Gunn has been resting on his laurels for some time: his last solo performance to reach these ears, at Shriver Hall in 2008, fell just as flat as this uneven recital did. The voice, once mellifluous, sounded faded and gritty at times, and other than in the comic pieces, which obviously engaged him much more, he sang without much charm. The operatic roles he chose to feature seemed beyond his voice: Figaro's high notes in selections from The Barber of Seville at the edge of control and strained, the French in music from Bizet's The Pearl Fishers mostly incomprehensible (his Italian was better), and the toast aria from Ambroise Thomas's Hamlet a little skittish rhythmically and not uproarious in tone. More and more, Broadway musicals are taking over Gunn's schedule, including Francesca Zambello's Camelot at Glimmerglass next summer. He would not be the first singer to make that transition -- Ezio Pinza and Todd Duncan are a couple examples -- but it makes him far less interesting a performer for my money.
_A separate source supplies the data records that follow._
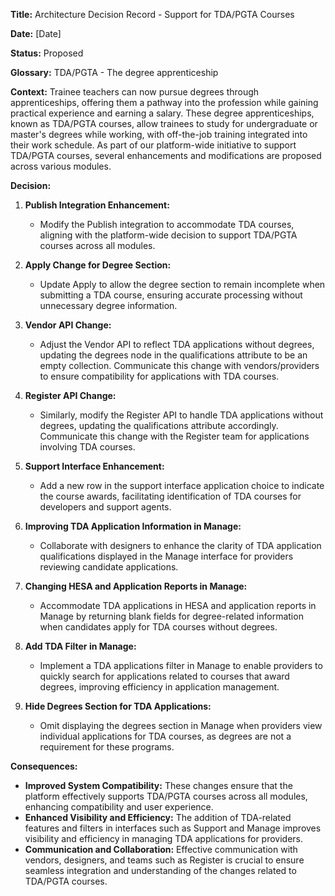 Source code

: **Title:** Architecture Decision Record - Support for TDA/PGTA Courses

**Date:** [Date]

**Status:** Proposed

**Glossary:** TDA/PGTA - The degree apprenticeship

**Context:**
Trainee teachers can now pursue degrees through apprenticeships, offering them a pathway into the profession while gaining practical experience and earning a salary. These degree apprenticeships, known as TDA/PGTA courses, allow trainees to study for undergraduate or master's degrees while working, with off-the-job training integrated into their work schedule. As part of our platform-wide initiative to support TDA/PGTA courses, several enhancements and modifications are proposed across various modules.

**Decision:**
1. **Publish Integration Enhancement:**
   - Modify the Publish integration to accommodate TDA courses, aligning with the platform-wide decision to support TDA/PGTA courses across all modules.

2. **Apply Change for Degree Section:**
   - Update Apply to allow the degree section to remain incomplete when submitting a TDA course, ensuring accurate processing without unnecessary degree information.

3. **Vendor API Change:**
   - Adjust the Vendor API to reflect TDA applications without degrees, updating the degrees node in the qualifications attribute to be an empty collection. Communicate this change with vendors/providers to ensure compatibility for applications with TDA courses.

4. **Register API Change:**
   - Similarly, modify the Register API to handle TDA applications without degrees, updating the qualifications attribute accordingly. Communicate this change with the Register team for applications involving TDA courses.

5. **Support Interface Enhancement:**
   - Add a new row in the support interface application choice to indicate the course awards, facilitating identification of TDA courses for developers and support agents.

6. **Improving TDA Application Information in Manage:**
   - Collaborate with designers to enhance the clarity of TDA application qualifications displayed in the Manage interface for providers reviewing candidate applications.

7. **Changing HESA and Application Reports in Manage:**
   - Accommodate TDA applications in HESA and application reports in Manage by returning blank fields for degree-related information when candidates apply for TDA courses without degrees.

8. **Add TDA Filter in Manage:**
   - Implement a TDA applications filter in Manage to enable providers to quickly search for applications related to courses that award degrees, improving efficiency in application management.

9. **Hide Degrees Section for TDA Applications:**
   - Omit displaying the degrees section in Manage when providers view individual applications for TDA courses, as degrees are not a requirement for these programs.

**Consequences:**
- **Improved System Compatibility:** These changes ensure that the platform effectively supports TDA/PGTA courses across all modules, enhancing compatibility and user experience.
- **Enhanced Visibility and Efficiency:** The addition of TDA-related features and filters in interfaces such as Support and Manage improves visibility and efficiency in managing TDA applications for providers.
- **Communication and Collaboration:** Effective communication with vendors, designers, and teams such as Register is crucial to ensure seamless integration and understanding of the changes related to TDA/PGTA courses.
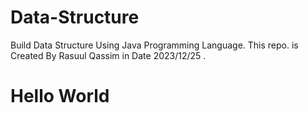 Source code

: # Data-Structure
Build Data Structure Using Java Programming Language.
This repo. is Created By Rasuul Qassim in Date 2023/12/25 .
<h1>Hello World</h1>
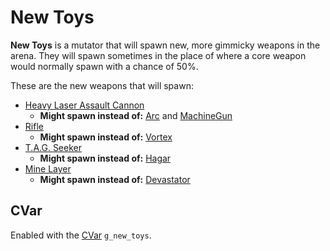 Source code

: # New Toys

**New Toys** is a mutator that will spawn new, more gimmicky weapons in the arena. They will spawn sometimes in the place of where a core weapon would normally spawn with a chance of 50%.

These are the new weapons that will spawn:

* [Heavy Laser Assault Cannon](Weapons#heavy-laser-assault-cannon-hlac)
    * **Might spawn instead of:** [Arc](Weapons#arc) and [MachineGun](Weapons#machinegun)
* [Rifle](Weapons#rifle)
    * **Might spawn instead of:** [Vortex](Weapons#vortex)
* [T.A.G. Seeker](Weapons#tag-seeker)
    * **Might spawn instead of:** [Hagar](Weapons#hagar)
* [Mine Layer](Weapons#mine-layer)
    * **Might spawn instead of:** [Devastator](Weapons#devastator)

## CVar
Enabled with the [CVar](CVars) `g_new_toys`. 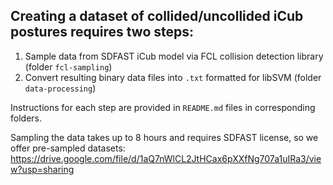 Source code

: ## Creating a dataset of collided/uncollided iCub postures requires two steps:
1) Sample data from SDFAST iCub model via FCL collision detection library (folder `fcl-sampling`)
2) Convert resulting binary data files into `.txt` formatted for libSVM (folder `data-processing`)

Instructions for each step are provided in `README.md` files in corresponding folders.

Sampling the data takes up to 8 hours and requires SDFAST license, so we offer pre-sampled datasets: https://drive.google.com/file/d/1aQ7nWlCL2JtHCax6pXXfNg707a1uIRa3/view?usp=sharing

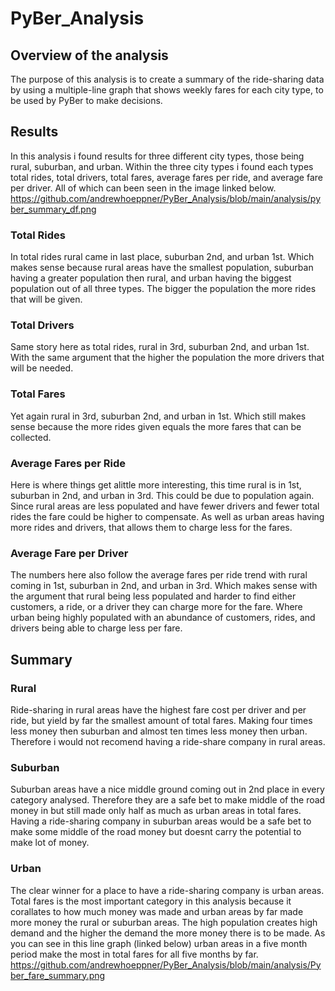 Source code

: # PyBer_Analysis
## Overview of the analysis
The purpose of this analysis is to create a summary of the ride-sharing data by using a multiple-line graph that shows weekly fares for each city type, to be used by PyBer to make decisions.
## Results
In this analysis i found results for three different city types, those being rural, suburban, and urban. Within the three city types i found each types total rides, total drivers, total fares, average fares per ride, and average fare per driver. All of which can been seen in the image linked below.
https://github.com/andrewhoeppner/PyBer_Analysis/blob/main/analysis/pyber_summary_df.png
### Total Rides
In total rides rural came in last place, suburban 2nd, and urban 1st. Which makes sense because rural areas have the smallest population, suburban having a greater population then rural, and urban having the biggest population out of all three types. The bigger the population the more rides that will be given.
### Total Drivers
Same story here as total rides, rural in 3rd, suburban 2nd, and urban 1st. With the same argument that the higher the population the more drivers that will be needed.
### Total Fares
Yet again rural in 3rd, suburban 2nd, and urban in 1st. Which still makes sense because the more rides given equals the more fares that can be collected.
### Average Fares per Ride
Here is where things get alittle more interesting, this time rural is in 1st, suburban in 2nd, and urban in 3rd. This could be due to population again. Since rural areas are less populated and have fewer drivers and fewer total rides the fare could be higher to compensate. As well as urban areas having more rides and drivers, that allows them to charge less for the fares.
### Average Fare per Driver
The numbers here also follow the average fares per ride trend with rural coming in 1st, suburban in 2nd, and urban in 3rd. Which makes sense with the argument that rural being less populated and harder to find either customers, a ride, or a driver they can charge more for the fare. Where urban being highly populated with an abundance of customers, rides, and drivers being able to charge less per fare.
## Summary
### Rural
Ride-sharing in rural areas have the highest fare cost per driver and per ride, but yield by far the smallest amount of total fares. Making four times less money then suburban and almost ten times less money then urban. Therefore i would not recomend having a ride-share company in rural areas.
### Suburban
Suburban areas have a nice middle ground coming out in 2nd place in every category analysed. Therefore they are a safe bet to make middle of the road money in but still made only half as much as urban areas in total fares. Having a ride-sharing company in suburban areas would be a safe bet to make some middle of the road money but doesnt carry the potential to make lot of money.
### Urban
The clear winner for a place to have a ride-sharing company is urban areas. Total fares is the most important category in this analysis because it corallates to how much money was made and urban areas by far made more money the rural or suburban areas. The high population creates high demand and the higher the demand the more money there is to be made. As you can see in this line graph (linked below) urban areas in a five month period make the most in total fares for all five months by far.
https://github.com/andrewhoeppner/PyBer_Analysis/blob/main/analysis/Pyber_fare_summary.png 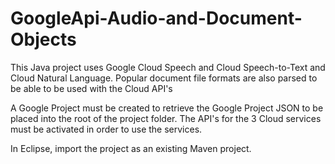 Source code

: # GoogleApi-Audio-and-Document-Objects
This Java project uses Google Cloud Speech and Cloud Speech-to-Text and Cloud Natural Language. Popular document file formats are also parsed to be able to be used with the Cloud API's 

A Google Project must be created to retrieve the Google Project JSON to be placed into the root of the project folder.
The API's for the 3 Cloud services must be activated in order to use the services.

In Eclipse, import the project as an existing Maven project.
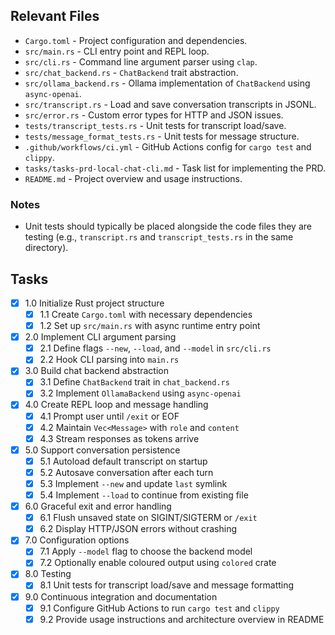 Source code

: ## Relevant Files

- `Cargo.toml` - Project configuration and dependencies.
- `src/main.rs` - CLI entry point and REPL loop.
- `src/cli.rs` - Command line argument parser using `clap`.
- `src/chat_backend.rs` - `ChatBackend` trait abstraction.
- `src/ollama_backend.rs` - Ollama implementation of `ChatBackend` using `async-openai`.
- `src/transcript.rs` - Load and save conversation transcripts in JSONL.
- `src/error.rs` - Custom error types for HTTP and JSON issues.
- `tests/transcript_tests.rs` - Unit tests for transcript load/save.
- `tests/message_format_tests.rs` - Unit tests for message structure.
- `.github/workflows/ci.yml` - GitHub Actions config for `cargo test` and `clippy`.
- `tasks/tasks-prd-local-chat-cli.md` - Task list for implementing the PRD.
- `README.md` - Project overview and usage instructions.

### Notes

- Unit tests should typically be placed alongside the code files they are testing (e.g., `transcript.rs` and `transcript_tests.rs` in the same directory).

## Tasks

- [x] 1.0 Initialize Rust project structure
  - [x] 1.1 Create `Cargo.toml` with necessary dependencies
  - [x] 1.2 Set up `src/main.rs` with async runtime entry point
- [x] 2.0 Implement CLI argument parsing
  - [x] 2.1 Define flags `--new`, `--load`, and `--model` in `src/cli.rs`
  - [x] 2.2 Hook CLI parsing into `main.rs`
- [x] 3.0 Build chat backend abstraction
  - [x] 3.1 Define `ChatBackend` trait in `chat_backend.rs`
  - [x] 3.2 Implement `OllamaBackend` using `async-openai`
- [x] 4.0 Create REPL loop and message handling
  - [x] 4.1 Prompt user until `/exit` or EOF
  - [x] 4.2 Maintain `Vec<Message>` with `role` and `content`
  - [x] 4.3 Stream responses as tokens arrive
- [x] 5.0 Support conversation persistence
  - [x] 5.1 Autoload default transcript on startup
  - [x] 5.2 Autosave conversation after each turn
  - [x] 5.3 Implement `--new` and update `last` symlink
  - [x] 5.4 Implement `--load` to continue from existing file
- [x] 6.0 Graceful exit and error handling
  - [x] 6.1 Flush unsaved state on SIGINT/SIGTERM or `/exit`
  - [x] 6.2 Display HTTP/JSON errors without crashing
- [x] 7.0 Configuration options
  - [x] 7.1 Apply `--model` flag to choose the backend model
  - [x] 7.2 Optionally enable coloured output using `colored` crate
- [x] 8.0 Testing
  - [x] 8.1 Unit tests for transcript load/save and message formatting
- [x] 9.0 Continuous integration and documentation
  - [x] 9.1 Configure GitHub Actions to run `cargo test` and `clippy`
  - [x] 9.2 Provide usage instructions and architecture overview in README
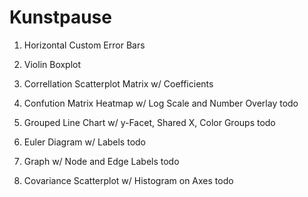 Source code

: # Kunstpause

1. Horizontal Custom Error Bars

2. Violin Boxplot

3. Correllation Scatterplot Matrix w/ Coefficients

4. Confution Matrix Heatmap w/ Log Scale and Number Overlay
todo

5. Grouped Line Chart w/ y-Facet, Shared X, Color Groups
todo

6. Euler Diagram w/ Labels
todo

7. Graph w/ Node and Edge Labels
todo

8. Covariance Scatterplot w/ Histogram on Axes
todo        
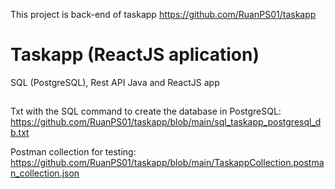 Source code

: This project is back-end of taskapp
https://github.com/RuanPS01/taskapp

# Taskapp (ReactJS aplication)
SQL (PostgreSQL), Rest API Java and ReactJS app

##

Txt with the SQL command to create the database in PostgreSQL: 
https://github.com/RuanPS01/taskapp/blob/main/sql_taskapp_postgresql_db.txt

Postman collection for testing: https://github.com/RuanPS01/taskapp/blob/main/TaskappCollection.postman_collection.json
Robert Battey, Verve and versatility at Washington National Opera’s concert series (Washington Post, September 25) |
The lack of supertitles limited the audience's reactions to the funnier moments in the foreign-language pieces. It was good, however, to remember that this was how opera was before supertitles: either you understood the language or you relied on the singer's expressions and gestures to understand. This drew attention to Gunn's often emotion-less demeanor -- here there was no supertitle machine to deliver the punchline. The biggest laughs of the evening came from unplanned accidents, as when Gunn nimbly incorporated a loud audience sneeze into his performance of "Largo al factotum." The lighting system in the Kennedy Center Opera House went haywire before and during Gunn's performance of Goundod's Queen Mab aria, cycling through all of its color specials and spotlights, caused by a computer malfunction we were told by departing director of artistic operations Christina Scheppelmann (perhaps it was Queen Mab up to her usual tricks). After stopping mid-aria at the first incident, Gunn and the orchestra bravely soldiered on when it happened a second time, with some players using their mobile phones to light their standmates' music.